Results from continued monitoring of hawkweed response at Camp Island, Karluk Lake, indicated that hawkweed frequency, a measure of plant distribution, declined from 86% over five years following a total of nine applications of clopyralid-based herbicide (Transline®). Since 2005, native herbs have continued to dominate ground cover on meadow sites formerly infested by hawkweed, as revealed by measurements on permanent plots and photo retakes. Following the initial treatment, most hawkweed growth has consisted of seedlings and young plants, which apparently germinated from the extensive pre-treatment seed pool. During mid to late summer, infestation sites were visited three times and hawkweed flowers were removed and destroyed. We continued implementation of IPM plans approved in 2007 for management of Canada thistle and oxeye daisy. Monitoring data collected in August 2009 indicated that applications of Milestone®VM in fall 2007 and 2008 reduced thistle density (stems/m2) by 97%. Milestone®VM also was applied to manage oxeye daisy. Although both June 2008 September 2007 and 2008 treatments of separate areas substantially reduced cover (%) of daisy, as indicated by monitoring results, observational evidence indicated that the September treatment was most effective (>95% reduction in daisy cover). As with hawkweed, we systematically removed flowers of plants apparently missed by treatments.

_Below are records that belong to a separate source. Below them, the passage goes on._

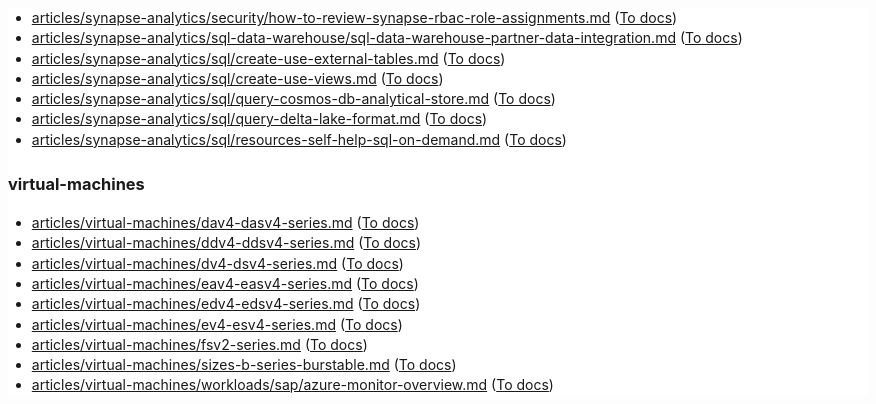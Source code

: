 - [articles/synapse-analytics/security/how-to-review-synapse-rbac-role-assignments.md](https://github.com/MicrosoftDocs/azure-docs/compare/6ea4d4d..3639256#diff-da42e0590730e410f05483f7a2849337efda5a133d61bbae931e0e61cac4a716) ([To docs](https://docs.microsoft.com/en-us/azure/synapse-analytics/security/how-to-review-synapse-rbac-role-assignments?WT.mc_id=AZ-MVP-5003408))
- [articles/synapse-analytics/sql-data-warehouse/sql-data-warehouse-partner-data-integration.md](https://github.com/MicrosoftDocs/azure-docs/compare/6ea4d4d..3639256#diff-c2e35e2e203b1a87c158230e4172ad0c8d417fb8f34c8e3d0f23111c511b342e) ([To docs](https://docs.microsoft.com/en-us/azure/synapse-analytics/sql-data-warehouse/sql-data-warehouse-partner-data-integration?WT.mc_id=AZ-MVP-5003408))
- [articles/synapse-analytics/sql/create-use-external-tables.md](https://github.com/MicrosoftDocs/azure-docs/compare/6ea4d4d..3639256#diff-e4c7ecb52c694935d899dfb630ab682649f189b7537381f5754ba5a2a8e607a8) ([To docs](https://docs.microsoft.com/en-us/azure/synapse-analytics/sql/create-use-external-tables?WT.mc_id=AZ-MVP-5003408))
- [articles/synapse-analytics/sql/create-use-views.md](https://github.com/MicrosoftDocs/azure-docs/compare/6ea4d4d..3639256#diff-39d5e16ba488ed49c3f53327dceffc00b47a4dcf5e5e0fcae23314b21f2c4024) ([To docs](https://docs.microsoft.com/en-us/azure/synapse-analytics/sql/create-use-views?WT.mc_id=AZ-MVP-5003408))
- [articles/synapse-analytics/sql/query-cosmos-db-analytical-store.md](https://github.com/MicrosoftDocs/azure-docs/compare/6ea4d4d..3639256#diff-c500aa74afbb81db983702e6eaf54a68f1bc1bff74fa2cd7d55437f2ed1c96b2) ([To docs](https://docs.microsoft.com/en-us/azure/synapse-analytics/sql/query-cosmos-db-analytical-store?WT.mc_id=AZ-MVP-5003408))
- [articles/synapse-analytics/sql/query-delta-lake-format.md](https://github.com/MicrosoftDocs/azure-docs/compare/6ea4d4d..3639256#diff-39f282609beed7c586c3ea8c5567143949437f62b411272e8cb63ad08e3cfc3a) ([To docs](https://docs.microsoft.com/en-us/azure/synapse-analytics/sql/query-delta-lake-format?WT.mc_id=AZ-MVP-5003408))
- [articles/synapse-analytics/sql/resources-self-help-sql-on-demand.md](https://github.com/MicrosoftDocs/azure-docs/compare/6ea4d4d..3639256#diff-8e81608984236f2591b4050d318e363302b96532a5378b2d5845d3cd33fdf4d0) ([To docs](https://docs.microsoft.com/en-us/azure/synapse-analytics/sql/resources-self-help-sql-on-demand?WT.mc_id=AZ-MVP-5003408))
    
### virtual-machines
- [articles/virtual-machines/dav4-dasv4-series.md](https://github.com/MicrosoftDocs/azure-docs/compare/6ea4d4d..3639256#diff-418447dbaa054149d9224235c3eab5696d72d0b720ca394dd7b358617138c0bb) ([To docs](https://docs.microsoft.com/en-us/azure/virtual-machines/dav4-dasv4-series?WT.mc_id=AZ-MVP-5003408))
- [articles/virtual-machines/ddv4-ddsv4-series.md](https://github.com/MicrosoftDocs/azure-docs/compare/6ea4d4d..3639256#diff-61861921305752a6068e42ebf089ad901c0c6bbd82c5b70e9524c8371e180b4c) ([To docs](https://docs.microsoft.com/en-us/azure/virtual-machines/ddv4-ddsv4-series?WT.mc_id=AZ-MVP-5003408))
- [articles/virtual-machines/dv4-dsv4-series.md](https://github.com/MicrosoftDocs/azure-docs/compare/6ea4d4d..3639256#diff-52e9368edf9042671412e2c50c6c595d73eeb7f912505fdefca6184707fafbed) ([To docs](https://docs.microsoft.com/en-us/azure/virtual-machines/dv4-dsv4-series?WT.mc_id=AZ-MVP-5003408))
- [articles/virtual-machines/eav4-easv4-series.md](https://github.com/MicrosoftDocs/azure-docs/compare/6ea4d4d..3639256#diff-da6f862916711298fba46aba61ca978af1c04c6470d48455450f66767f2b94ba) ([To docs](https://docs.microsoft.com/en-us/azure/virtual-machines/eav4-easv4-series?WT.mc_id=AZ-MVP-5003408))
- [articles/virtual-machines/edv4-edsv4-series.md](https://github.com/MicrosoftDocs/azure-docs/compare/6ea4d4d..3639256#diff-ba816d462bce7ebe0d5b512e2cfc3c02c7a627be8e263994ca76efd0a6409d10) ([To docs](https://docs.microsoft.com/en-us/azure/virtual-machines/edv4-edsv4-series?WT.mc_id=AZ-MVP-5003408))
- [articles/virtual-machines/ev4-esv4-series.md](https://github.com/MicrosoftDocs/azure-docs/compare/6ea4d4d..3639256#diff-5b0b2f46da8b222612dc18e2dbee5c41a7635d75acd80d889a436f7b526f7eb8) ([To docs](https://docs.microsoft.com/en-us/azure/virtual-machines/ev4-esv4-series?WT.mc_id=AZ-MVP-5003408))
- [articles/virtual-machines/fsv2-series.md](https://github.com/MicrosoftDocs/azure-docs/compare/6ea4d4d..3639256#diff-c5972a69349da349c048a5b32796004e9c11f887553ad4d168ff614200748506) ([To docs](https://docs.microsoft.com/en-us/azure/virtual-machines/fsv2-series?WT.mc_id=AZ-MVP-5003408))
- [articles/virtual-machines/sizes-b-series-burstable.md](https://github.com/MicrosoftDocs/azure-docs/compare/6ea4d4d..3639256#diff-ca120af5bc99338959f7b8a05767c3d061fe7458844a3a1903e690983d236832) ([To docs](https://docs.microsoft.com/en-us/azure/virtual-machines/sizes-b-series-burstable?WT.mc_id=AZ-MVP-5003408))
- [articles/virtual-machines/workloads/sap/azure-monitor-overview.md](https://github.com/MicrosoftDocs/azure-docs/compare/6ea4d4d..3639256#diff-6d39c544a09f552cd4ff413f12677959f9e1295d6d1c54f684e33f06aa5535d0) ([To docs](https://docs.microsoft.com/en-us/azure/virtual-machines/workloads/sap/azure-monitor-overview?WT.mc_id=AZ-MVP-5003408))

The Refuge partnered with local volunteers and the District on three major outreach and survey actions. These consisted of reconnaissance surveys and outreach in and around remote settlements, most of which were lodges and base camps of commercial salmon fishermen, along the coast in and adjacent to the Refuge. Collectively, field crews visited 43 settlement sites including eight on Refuge land and 34 on adjacent private land. We noted that most infestations were small, less than 1/10th acre, while the largest may have covered an acre. We found nine species we regard as highly invasive including orange hawkweed, oxeye daisy, common tansy, Canada thistle, creeping buttercup, and reed canary grass, Bohemian knotweed, Siberian pea shrub, and European mountain ash. In concert with landowners and the District, the Refuge will plan and institute control of these populations over the next two years. Results of remote coastal outreach and survey missions were presented to participants of the 10th Annual Alaska Noxious and Invasive Plants Management Workshop in November 2009.
Number of Acres Treated: 3
Number of Acres Inventoried and/or Mapped: 500
Number of Acres Restored:


Budget: Account for funds in broad categories such as equipment, volunteer stipends, travel, coordinator salary/contract, etc.

Total Grant Amount:

$ 25,000

Breakdown of Expenditures:


Total $ Spent
% of Total Grant
Equipment / Supplies 3,729.39 15
Biocontrol Agents
Travel 11,927.49 48
Volunteer Stipends
Volunteer Coordinator Salary/Contract 4,329.49 17
Restoration Materials
Other 4,013.63 20
TOTAL 25,000 100

Recommendations: (OPTIONAL)
How useful was this program for meeting refuge invasive species objectives and how can it be improved?
Continue support at this level. Kodiak NWR has relied almost entirely on this program to support its invasive plant management efforts.